Each line of data below is to be returned exactly, leaving out any picture.
[RECORDS FOR THE EXERCISE]
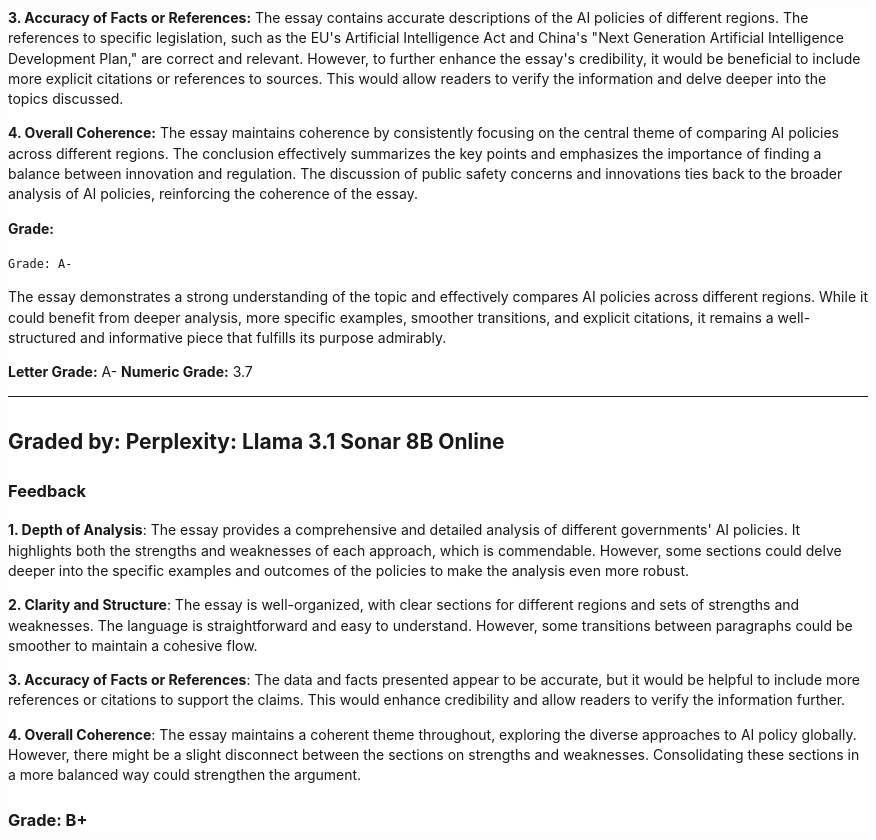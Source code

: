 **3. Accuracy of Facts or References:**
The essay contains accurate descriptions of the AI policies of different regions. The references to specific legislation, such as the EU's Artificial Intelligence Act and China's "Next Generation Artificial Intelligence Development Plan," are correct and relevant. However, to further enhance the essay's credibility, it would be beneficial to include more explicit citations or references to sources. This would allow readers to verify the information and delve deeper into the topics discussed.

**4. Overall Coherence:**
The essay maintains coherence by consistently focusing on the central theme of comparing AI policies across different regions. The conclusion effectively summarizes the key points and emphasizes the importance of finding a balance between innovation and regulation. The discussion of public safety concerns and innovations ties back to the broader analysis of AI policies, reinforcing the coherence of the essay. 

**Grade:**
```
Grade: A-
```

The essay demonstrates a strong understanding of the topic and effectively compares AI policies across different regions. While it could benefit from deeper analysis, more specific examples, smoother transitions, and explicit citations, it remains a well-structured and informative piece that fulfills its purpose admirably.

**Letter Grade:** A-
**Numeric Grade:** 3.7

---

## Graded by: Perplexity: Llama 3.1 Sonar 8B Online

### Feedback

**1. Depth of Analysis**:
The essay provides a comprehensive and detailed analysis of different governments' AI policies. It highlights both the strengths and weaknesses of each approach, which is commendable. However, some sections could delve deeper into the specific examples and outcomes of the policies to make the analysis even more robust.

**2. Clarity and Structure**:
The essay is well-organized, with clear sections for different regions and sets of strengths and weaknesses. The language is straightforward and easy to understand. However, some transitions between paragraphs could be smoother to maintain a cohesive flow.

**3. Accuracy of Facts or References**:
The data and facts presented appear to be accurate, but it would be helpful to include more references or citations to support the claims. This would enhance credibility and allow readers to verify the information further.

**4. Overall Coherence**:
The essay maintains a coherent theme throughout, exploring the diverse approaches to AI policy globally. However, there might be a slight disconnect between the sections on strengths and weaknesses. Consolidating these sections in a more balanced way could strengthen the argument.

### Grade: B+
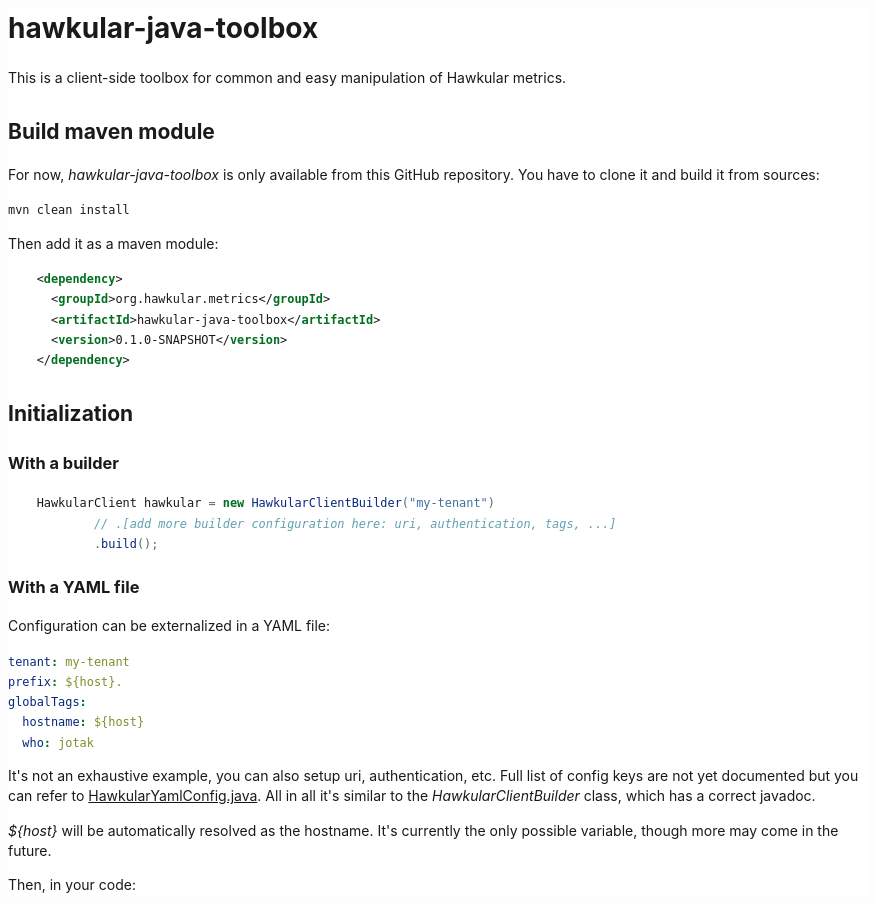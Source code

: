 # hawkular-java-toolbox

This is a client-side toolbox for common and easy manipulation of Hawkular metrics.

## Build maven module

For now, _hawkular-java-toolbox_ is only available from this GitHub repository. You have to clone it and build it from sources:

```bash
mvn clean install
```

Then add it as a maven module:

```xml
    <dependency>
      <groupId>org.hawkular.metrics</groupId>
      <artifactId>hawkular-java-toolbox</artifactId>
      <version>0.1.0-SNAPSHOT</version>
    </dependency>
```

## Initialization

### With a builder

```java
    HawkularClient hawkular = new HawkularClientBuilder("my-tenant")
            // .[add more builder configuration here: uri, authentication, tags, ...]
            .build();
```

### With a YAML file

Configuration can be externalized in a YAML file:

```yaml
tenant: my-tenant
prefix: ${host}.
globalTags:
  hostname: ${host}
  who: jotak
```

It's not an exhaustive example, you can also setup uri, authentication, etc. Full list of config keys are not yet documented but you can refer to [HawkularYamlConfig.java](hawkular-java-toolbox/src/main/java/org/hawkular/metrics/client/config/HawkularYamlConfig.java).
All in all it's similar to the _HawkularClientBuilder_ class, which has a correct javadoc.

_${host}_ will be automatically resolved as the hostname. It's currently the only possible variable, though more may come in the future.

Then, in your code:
[/RECORDS FOR THE EXERCISE]
EXERCISE OUTPUT |
Source code

: **3. Accuracy of Facts or References:**
The essay contains accurate descriptions of the AI policies of different regions. The references to specific legislation, such as the EU's Artificial Intelligence Act and China's "Next Generation Artificial Intelligence Development Plan," are correct and relevant. However, to further enhance the essay's credibility, it would be beneficial to include more explicit citations or references to sources. This would allow readers to verify the information and delve deeper into the topics discussed.

**4. Overall Coherence:**
The essay maintains coherence by consistently focusing on the central theme of comparing AI policies across different regions. The conclusion effectively summarizes the key points and emphasizes the importance of finding a balance between innovation and regulation. The discussion of public safety concerns and innovations ties back to the broader analysis of AI policies, reinforcing the coherence of the essay. 

**Grade:**
```
Grade: A-
```

The essay demonstrates a strong understanding of the topic and effectively compares AI policies across different regions. While it could benefit from deeper analysis, more specific examples, smoother transitions, and explicit citations, it remains a well-structured and informative piece that fulfills its purpose admirably.

**Letter Grade:** A-
**Numeric Grade:** 3.7

---

## Graded by: Perplexity: Llama 3.1 Sonar 8B Online

### Feedback

**1. Depth of Analysis**:
The essay provides a comprehensive and detailed analysis of different governments' AI policies. It highlights both the strengths and weaknesses of each approach, which is commendable. However, some sections could delve deeper into the specific examples and outcomes of the policies to make the analysis even more robust.

**2. Clarity and Structure**:
The essay is well-organized, with clear sections for different regions and sets of strengths and weaknesses. The language is straightforward and easy to understand. However, some transitions between paragraphs could be smoother to maintain a cohesive flow.

**3. Accuracy of Facts or References**:
The data and facts presented appear to be accurate, but it would be helpful to include more references or citations to support the claims. This would enhance credibility and allow readers to verify the information further.

**4. Overall Coherence**:
The essay maintains a coherent theme throughout, exploring the diverse approaches to AI policy globally. However, there might be a slight disconnect between the sections on strengths and weaknesses. Consolidating these sections in a more balanced way could strengthen the argument.

### Grade: B+
Source code

: # hawkular-java-toolbox

This is a client-side toolbox for common and easy manipulation of Hawkular metrics.

## Build maven module

For now, _hawkular-java-toolbox_ is only available from this GitHub repository. You have to clone it and build it from sources:

```bash
mvn clean install
```

Then add it as a maven module:

```xml
    <dependency>
      <groupId>org.hawkular.metrics</groupId>
      <artifactId>hawkular-java-toolbox</artifactId>
      <version>0.1.0-SNAPSHOT</version>
    </dependency>
```

## Initialization

### With a builder

```java
    HawkularClient hawkular = new HawkularClientBuilder("my-tenant")
            // .[add more builder configuration here: uri, authentication, tags, ...]
            .build();
```

### With a YAML file

Configuration can be externalized in a YAML file:

```yaml
tenant: my-tenant
prefix: ${host}.
globalTags:
  hostname: ${host}
  who: jotak
```

It's not an exhaustive example, you can also setup uri, authentication, etc. Full list of config keys are not yet documented but you can refer to [HawkularYamlConfig.java](hawkular-java-toolbox/src/main/java/org/hawkular/metrics/client/config/HawkularYamlConfig.java).
All in all it's similar to the _HawkularClientBuilder_ class, which has a correct javadoc.

_${host}_ will be automatically resolved as the hostname. It's currently the only possible variable, though more may come in the future.

Then, in your code:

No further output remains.